ABOUT THIS EXERCISE: Count the lines below that hold the string "transactions". Give only that number.

DATA FOR THIS TASK:
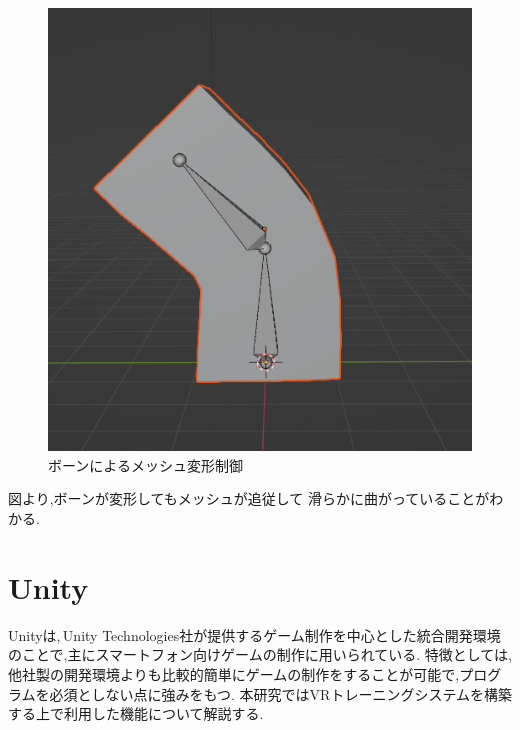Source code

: \documentclass{ltjsreport}
\begin{document}
\begin{figure}[H]
\begin{minipage}{0.25\columnwidth}
			\includegraphics[width = \columnwidth]{../figs/bonecheck.png}
			\end{minipage}
			\caption{ボーンによるメッシュ変形制御}
			\label{fig:bonecontrol}
			\end{figure}
\vspace{-15pt}

		図より,ボーンが変形してもメッシュが追従して
		滑らかに曲がっていることがわかる.

	\section{Unity}
		Unityは,\,Unity Technologies社が提供するゲーム制作を中心とした統合開発環境のことで,主にスマートフォン向けゲームの制作に用いられている.
		特徴としては,他社製の開発環境よりも比較的簡単にゲームの制作をすることが可能で,プログラムを必須としない点に強みをもつ.
		本研究ではVRトレーニングシステムを構築する上で利用した機能について解説する.
\end{document}

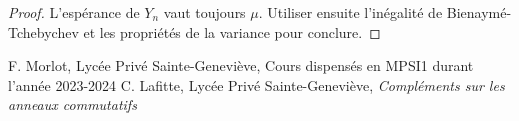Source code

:\documentclass[french]{book}
\theoremstyle{plain}
\theoremstyle{definition}
\theoremstyle{remark}
\begin{document}
\begin{proof}
	L'espérance de $Y_n$ vaut toujours $\mu$. Utiliser ensuite l'inégalité de Bienaymé-Tchebychev et les propriétés de la variance pour conclure.
\end{proof}

\begin{thebibliography}{}
	 F. Morlot, Lycée Privé Sainte-Geneviève, Cours dispensés en MPSI1 durant l'année 2023-2024
	 C. Lafitte, Lycée Privé Sainte-Geneviève, \textit{Compléments sur les anneaux commutatifs}
\end{thebibliography}
\end{document}
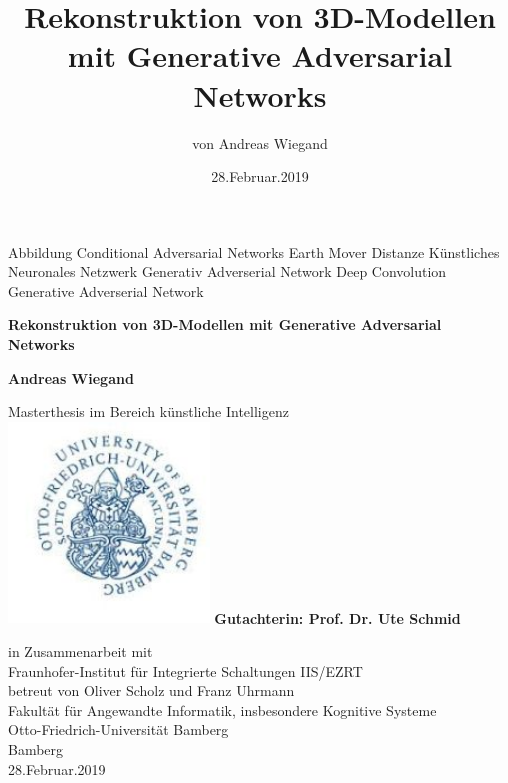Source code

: \documentclass{llncs}
\begin{document}
\tableofcontents
\newpage
\begin{acronym}[Bash]
	 Abbildung
	Conditional Adversarial Networks
	 Earth Mover Distanze
	 Künstliches Neuronales Netzwerk
	 Generativ Adverserial Network
	Deep Convolution Generative Adverserial Network
	\end{acronym}
\begin{titlepage}
	\begin{center}
		\vspace{3cm}
		
		\textbf{\huge Rekonstruktion von 3D-Modellen mit Generative Adversarial Networks}

				
		\vspace{1.5cm}
		
		\textbf{Andreas Wiegand}
		
		
		
		Masterthesis im Bereich künstliche Intelligenz \\
		\vspace{1.5cm}
		\includegraphics[width=0.4\textwidth]{bamberg_logo.png}
		\vspace{1.5cm}
		\textbf{Gutachterin: Prof. Dr. Ute Schmid\\ }

		\vspace{1.5cm}
		in Zusammenarbeit mit\\
		Fraunhofer-Institut für Integrierte Schaltungen IIS/EZRT\\
		betreut von Oliver Scholz und Franz Uhrmann\\
		\vspace{0.8cm}
		Fakultät für Angewandte Informatik, insbesondere Kognitive Systeme\\
		Otto-Friedrich-Universität Bamberg\\
		Bamberg\\
		28.Februar.2019
		
	\end{center}
\end{titlepage}
\title{Rekonstruktion von 3D-Modellen mit Generative Adversarial Networks}
\author{von Andreas Wiegand}
\date{28.Februar.2019}
\maketitle
\end{document}
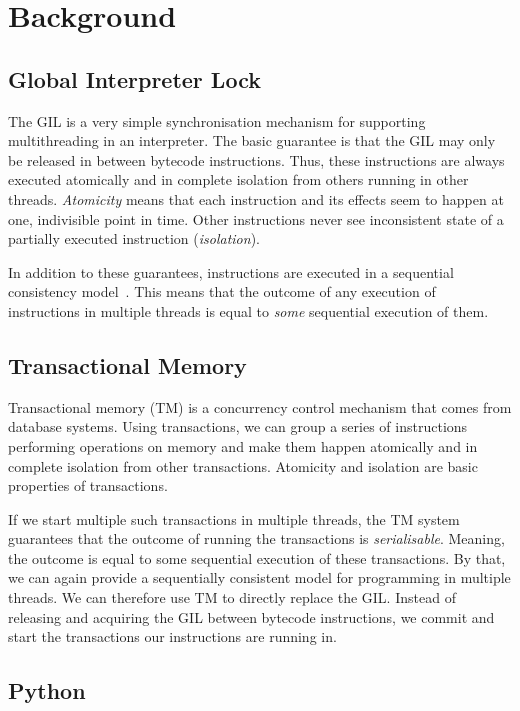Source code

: \documentclass{sigplanconf}
\begin{document}
\section{Background}

\subsection{Global Interpreter Lock}

The GIL is a very simple synchronisation mechanism for supporting
multithreading in an interpreter. The basic guarantee is that the GIL
may only be released in between bytecode instructions. Thus, these
instructions are always executed atomically and in complete isolation
from others running in other threads. \emph{Atomicity} means that each
instruction and its effects seem to happen at one, indivisible point
in time. Other instructions never see inconsistent state of a
partially executed instruction (\emph{isolation}).

In addition to these guarantees, instructions are executed in a
sequential consistency model~\cite{lamport79}. This means that
the outcome of any execution of instructions in multiple threads is
equal to \emph{some} sequential execution of them.


\subsection{Transactional Memory}

Transactional memory (TM) is a concurrency control mechanism that
comes from database systems. Using transactions, we can group a series
of instructions performing operations on memory and make them happen
atomically and in complete isolation from other transactions.
Atomicity and isolation are basic properties of transactions.

If we start multiple such transactions in multiple threads, the TM
system guarantees that the outcome of running the transactions is
\emph{serialisable}. Meaning, the outcome is equal to some sequential
execution of these transactions. By that, we can again provide a
sequentially consistent model for programming in multiple threads. We
can therefore use TM to directly replace the GIL. Instead of releasing
and acquiring the GIL between bytecode instructions, we commit and
start the transactions our instructions are running in.

\subsection{Python}
\end{document}
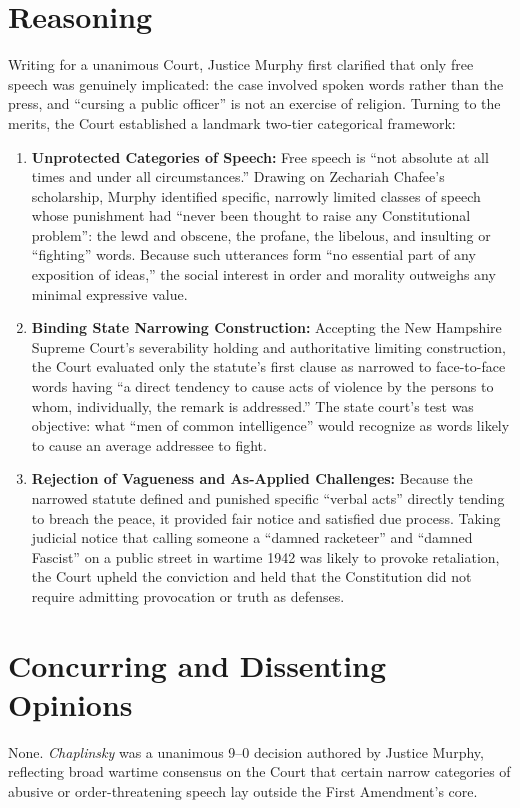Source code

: \documentclass[12pt]{article}
\begin{document}
\section{Reasoning}
Writing for a unanimous Court, Justice Murphy first clarified that only free speech was genuinely implicated: the case involved spoken words rather than the press, and ``cursing a public officer'' is not an exercise of religion. Turning to the merits, the Court established a landmark two-tier categorical framework:
\begin{enumerate}
  \item \textbf{Unprotected Categories of Speech:} Free speech is ``not absolute at all times and under all circumstances.'' Drawing on Zechariah Chafee's scholarship, Murphy identified specific, narrowly limited classes of speech whose punishment had ``never been thought to raise any Constitutional problem'': the lewd and obscene, the profane, the libelous, and insulting or ``fighting'' words. Because such utterances form ``no essential part of any exposition of ideas,'' the social interest in order and morality outweighs any minimal expressive value.
  \item \textbf{Binding State Narrowing Construction:} Accepting the New Hampshire Supreme Court's severability holding and authoritative limiting construction, the Court evaluated only the statute's first clause as narrowed to face-to-face words having ``a direct tendency to cause acts of violence by the persons to whom, individually, the remark is addressed.'' The state court's test was objective: what ``men of common intelligence'' would recognize as words likely to cause an average addressee to fight.
  \item \textbf{Rejection of Vagueness and As-Applied Challenges:} Because the narrowed statute defined and punished specific ``verbal acts'' directly tending to breach the peace, it provided fair notice and satisfied due process. Taking judicial notice that calling someone a ``damned racketeer'' and ``damned Fascist'' on a public street in wartime 1942 was likely to provoke retaliation, the Court upheld the conviction and held that the Constitution did not require admitting provocation or truth as defenses.
\end{enumerate}

\section{Concurring and Dissenting Opinions}
None. \textit{Chaplinsky} was a unanimous 9--0 decision authored by Justice Murphy, reflecting broad wartime consensus on the Court that certain narrow categories of abusive or order-threatening speech lay outside the First Amendment's core.
\end{document}
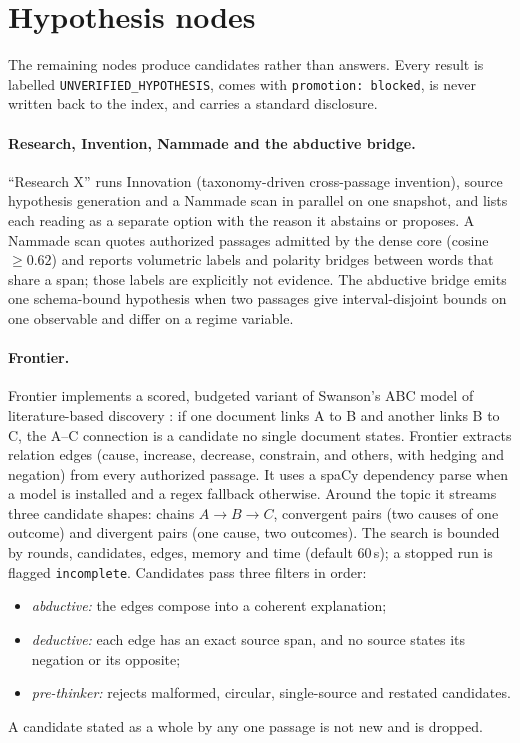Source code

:\documentclass[11pt]{article}
\begin{document}
\section{Hypothesis nodes}
\label{sec:hyp}

The remaining nodes produce candidates rather than answers. Every result is labelled
\texttt{UNVERIFIED\_HYPOTHESIS}, comes with \texttt{promotion: blocked}, is never written back to the index, and carries a standard disclosure.

\paragraph{Research, Invention, Nammade and the abductive bridge.} ``Research X'' runs Innovation (taxonomy-driven
cross-passage invention), source hypothesis generation and a Nammade scan in parallel on one snapshot, and lists
each reading as a separate option with the reason it abstains or proposes. A Nammade scan quotes authorized
passages admitted by the dense core (cosine~$\ge 0.62$) and reports volumetric labels and polarity bridges between
words that share a span; those labels are explicitly not evidence. The abductive bridge emits one schema-bound
hypothesis when two passages give interval-disjoint bounds on one observable and differ on a regime variable.

\paragraph{Frontier.} Frontier implements a scored, budgeted variant of Swanson's ABC model of literature-based
discovery \cite{swanson1986fish,swanson1997arrowsmith,henry2017lbd}: if one document links A to B and another links
B to C, the A--C connection is a candidate no single document states. Frontier extracts relation edges
(cause, increase, decrease, constrain, and others, with hedging and negation) from every authorized passage.
It uses a spaCy dependency parse when a model is installed \cite{honnibal2020spacy} and a regex fallback otherwise.
Around the topic it streams three candidate shapes: chains $A\to B\to C$, convergent pairs (two causes of one
outcome) and divergent pairs (one cause, two outcomes). The search is bounded by rounds, candidates, edges, memory
and time (default 60\,s); a stopped run is flagged \texttt{incomplete}. Candidates pass three filters in order:
\begin{itemize}
  \item \emph{abductive:} the edges compose into a coherent explanation;
  \item \emph{deductive:} each edge has an exact source span, and no source states its negation or its opposite;
  \item \emph{pre-thinker:} rejects malformed, circular, single-source and restated candidates.
\end{itemize}
A candidate stated as a whole by any one passage is not new and is dropped.
\end{document}
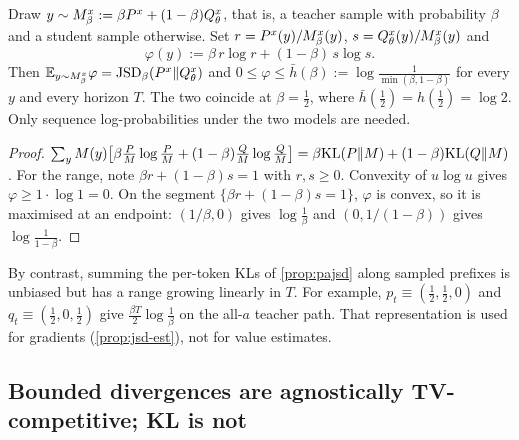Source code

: \begin{proposition}\label{prop:mix-est}
\Pv\Ck Draw $y\sim M^x_\beta:=\beta\Pseq+(1-\beta)\Qseq$, that is, a teacher sample with probability $\beta$ and a
student sample otherwise. Set $r=\Pseq(y)/M^x_\beta(y)$, $s=\Qseq(y)/M^x_\beta(y)$ and
\[
\varphi(y):=\beta\,r\log r+(1-\beta)\,s\log s .
\]
Then $\E_{y\sim M^x_\beta}\varphi=\JSD_\beta(\Pseq\|\Qseq)$ and $0\le\varphi\le\bar h(\beta):=\log\frac1{\min(\beta,1-\beta)}$ for every $y$
and every horizon $T$. The two coincide at $\beta=\frac12$, where $\bar h(\frac12)=h(\frac12)=\log2$. Only sequence
log-probabilities under the two models are needed.
\end{proposition}
\begin{proof}
$\sum_yM(y)\big[\beta\frac PM\log\frac PM+(1-\beta)\frac QM\log\frac QM\big]=\beta\KL(P\|M)+(1-\beta)\KL(Q\|M)$. For the range, note
$\beta r+(1-\beta)s=1$ with $r,s\ge0$. Convexity of $u\log u$ gives $\varphi\ge1\cdot\log1=0$. On the segment
$\{\beta r+(1-\beta)s=1\}$, $\varphi$ is convex, so it is maximised at an endpoint: $(1/\beta,0)$ gives
$\log\frac1\beta$ and $(0,1/(1-\beta))$ gives $\log\frac1{1-\beta}$.
\end{proof}
\noindent
By contrast, summing the per-token KLs of \cref{prop:pajsd} along sampled prefixes is unbiased but has a
range growing linearly in $T$. For example, $p_t\equiv(\frac12,\frac12,0)$ and $q_t\equiv(\frac12,0,\frac12)$ give
$\frac{\beta T}2\log\frac1\beta$ on the all-$a$ teacher path. That representation is used for gradients
(\cref{prop:jsd-est}), not for value estimates.

\subsection{Bounded divergences are agnostically TV-competitive; KL is not}

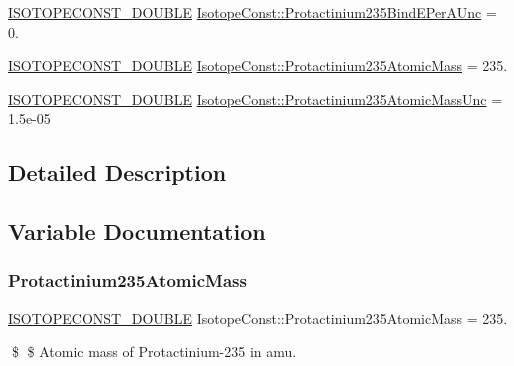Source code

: \begin{DoxyCompactItemize}
\item 
\mbox{\hyperlink{group___isotope_const-_macros_ga8f45a7272ce02c0b4c65c44636ed719a}{I\+S\+O\+T\+O\+P\+E\+C\+O\+N\+S\+T\+\_\+\+D\+O\+U\+B\+LE}} \mbox{\hyperlink{group___isotope_const-_protactinium-_pa235_ga9e180110b9916504c4cc099ce9dbc247}{Isotope\+Const\+::\+Protactinium235\+Bind\+E\+Per\+A\+Unc}} = 0.
\item 
\mbox{\hyperlink{group___isotope_const-_macros_ga8f45a7272ce02c0b4c65c44636ed719a}{I\+S\+O\+T\+O\+P\+E\+C\+O\+N\+S\+T\+\_\+\+D\+O\+U\+B\+LE}} \mbox{\hyperlink{group___isotope_const-_protactinium-_pa235_gaeba6733357aee8847a6ca19b38d6d927}{Isotope\+Const\+::\+Protactinium235\+Atomic\+Mass}} = 235.
\item 
\mbox{\hyperlink{group___isotope_const-_macros_ga8f45a7272ce02c0b4c65c44636ed719a}{I\+S\+O\+T\+O\+P\+E\+C\+O\+N\+S\+T\+\_\+\+D\+O\+U\+B\+LE}} \mbox{\hyperlink{group___isotope_const-_protactinium-_pa235_ga607f1e1c98f2cc624fb3450893157698}{Isotope\+Const\+::\+Protactinium235\+Atomic\+Mass\+Unc}} = 1.\+5e-\/05
\end{DoxyCompactItemize}


\subsection{Detailed Description}


\subsection{Variable Documentation}
\mbox{\label{group___isotope_const-_protactinium-_pa235_gaeba6733357aee8847a6ca19b38d6d927}} 
\subsubsection{\texorpdfstring{Protactinium235\+Atomic\+Mass}{Protactinium235AtomicMass}}
{\footnotesize\ttfamily \mbox{\hyperlink{group___isotope_const-_macros_ga8f45a7272ce02c0b4c65c44636ed719a}{I\+S\+O\+T\+O\+P\+E\+C\+O\+N\+S\+T\+\_\+\+D\+O\+U\+B\+LE}} Isotope\+Const\+::\+Protactinium235\+Atomic\+Mass = 235.}

\$ \$ Atomic mass of Protactinium-\/235 in amu. \mbox{\label{group___isotope_const-_protactinium-_pa235_ga607f1e1c98f2cc624fb3450893157698}}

EXERCISE ANSWER: 7